愛助(水上恒司)が連れてきたのは小夜(富田望生)とサム(ジャック・ケネディ)。不意の来客にスズ子(趣里)は驚く。アメリカ行きを反対するスズ子に、サムは小夜の素直で正直なところを愛していると言い、小夜を「私の太陽」であると話した。
スズ子が小夜のアメリカ行きを拒むのは「遠いアメリカで何かあっても、ワテは助けに行かれへん」からだ。付き人を辞めるのはかまわないが、小夜には目の届くところにいてほしい。それは保護者としての感情に近い反面、小夜を束縛するものである。あるいは、スズ子が培ってきた義理と人情のあらわれでもあった。
引き止めようとするスズ子に、小夜は「サムが一緒だと、オレ何でか胸張れんだ」と言い、「どこで何してたってオレはオレだ」と返した。その言葉にスズ子もようやく納得する。小夜は「これからはオレの人生だ。ワクワクしてます」と笑顔で話した。
自分の言葉が相手を勇気づけて、勇気を出して一歩を踏み出した相手から今度は自分が元気をもらう。家族の誰かが悩んでいて自分も悩んでいるとき、必死にもがいている最中はささいなことで衝突したり、相手を疎ましく思ってしまうことがある。一難去って振り返るとどちらも同じようなことで悩んでいて、互いに相手の存在があったから乗り越えることができたという経験はないだろうか。
スズ子と小夜はそういう関係で、姉妹のように二人は支え合いながら戦前戦後を生き抜いてきた。だが、知らず知らずのうちに依存に陥っており、それではいけないと先に小夜が気づいてスズ子の元を去った。誤解が解けたスズ子は小夜の決意に背中を押される。本作が描いてきた女性同士のエンパワーメントをさりげなく盛り込んでいた。

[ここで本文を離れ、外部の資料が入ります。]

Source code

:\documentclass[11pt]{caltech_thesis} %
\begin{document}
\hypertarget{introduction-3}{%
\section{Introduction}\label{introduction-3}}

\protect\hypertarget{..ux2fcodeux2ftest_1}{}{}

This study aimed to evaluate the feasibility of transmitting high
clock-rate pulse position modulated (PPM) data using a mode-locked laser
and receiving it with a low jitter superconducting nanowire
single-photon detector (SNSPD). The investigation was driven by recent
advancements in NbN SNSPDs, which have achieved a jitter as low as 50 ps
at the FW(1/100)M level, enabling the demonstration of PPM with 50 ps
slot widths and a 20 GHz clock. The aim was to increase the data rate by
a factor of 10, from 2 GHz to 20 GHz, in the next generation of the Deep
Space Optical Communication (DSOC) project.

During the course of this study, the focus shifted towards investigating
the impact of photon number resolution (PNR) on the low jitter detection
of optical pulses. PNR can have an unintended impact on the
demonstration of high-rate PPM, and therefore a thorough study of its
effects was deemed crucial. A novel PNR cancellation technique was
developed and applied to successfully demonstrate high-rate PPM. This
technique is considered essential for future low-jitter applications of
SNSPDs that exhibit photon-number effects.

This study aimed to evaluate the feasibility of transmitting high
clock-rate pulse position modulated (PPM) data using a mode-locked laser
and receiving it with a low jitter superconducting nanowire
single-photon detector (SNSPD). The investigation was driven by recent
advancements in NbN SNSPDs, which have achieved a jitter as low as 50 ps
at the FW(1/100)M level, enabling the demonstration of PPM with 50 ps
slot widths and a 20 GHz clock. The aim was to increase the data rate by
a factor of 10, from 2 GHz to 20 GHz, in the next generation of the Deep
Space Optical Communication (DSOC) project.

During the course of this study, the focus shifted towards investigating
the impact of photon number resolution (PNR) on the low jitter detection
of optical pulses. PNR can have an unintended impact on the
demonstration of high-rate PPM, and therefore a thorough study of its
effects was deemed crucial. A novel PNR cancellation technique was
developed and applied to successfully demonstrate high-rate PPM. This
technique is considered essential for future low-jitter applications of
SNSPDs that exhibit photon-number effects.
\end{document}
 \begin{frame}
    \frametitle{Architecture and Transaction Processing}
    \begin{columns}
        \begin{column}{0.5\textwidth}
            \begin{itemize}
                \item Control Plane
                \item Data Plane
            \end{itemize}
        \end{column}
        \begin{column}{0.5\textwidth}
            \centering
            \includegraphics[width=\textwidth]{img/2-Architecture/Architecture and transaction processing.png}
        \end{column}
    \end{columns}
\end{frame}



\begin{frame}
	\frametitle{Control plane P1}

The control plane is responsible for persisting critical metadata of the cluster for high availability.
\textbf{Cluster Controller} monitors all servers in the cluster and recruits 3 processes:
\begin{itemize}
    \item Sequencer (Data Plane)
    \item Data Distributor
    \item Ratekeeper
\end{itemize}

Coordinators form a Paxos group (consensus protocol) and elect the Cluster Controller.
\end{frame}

「どこで何してだってスズ子さんはスズ子さんだ。堂々としててください」
スズ子は暗中模索、どん詰まりだ。喜劇王タナケンこと棚橋健二(生瀬勝久)の考えていることがわからない。勝手の違う演技の練習で周囲に遠慮して、スズ子らしいきっぷの良さやはつらつとした魅力は失われていた。小夜の言葉とともにスズ子に気づきを与えたのは恩師の羽鳥(草彅剛)だ。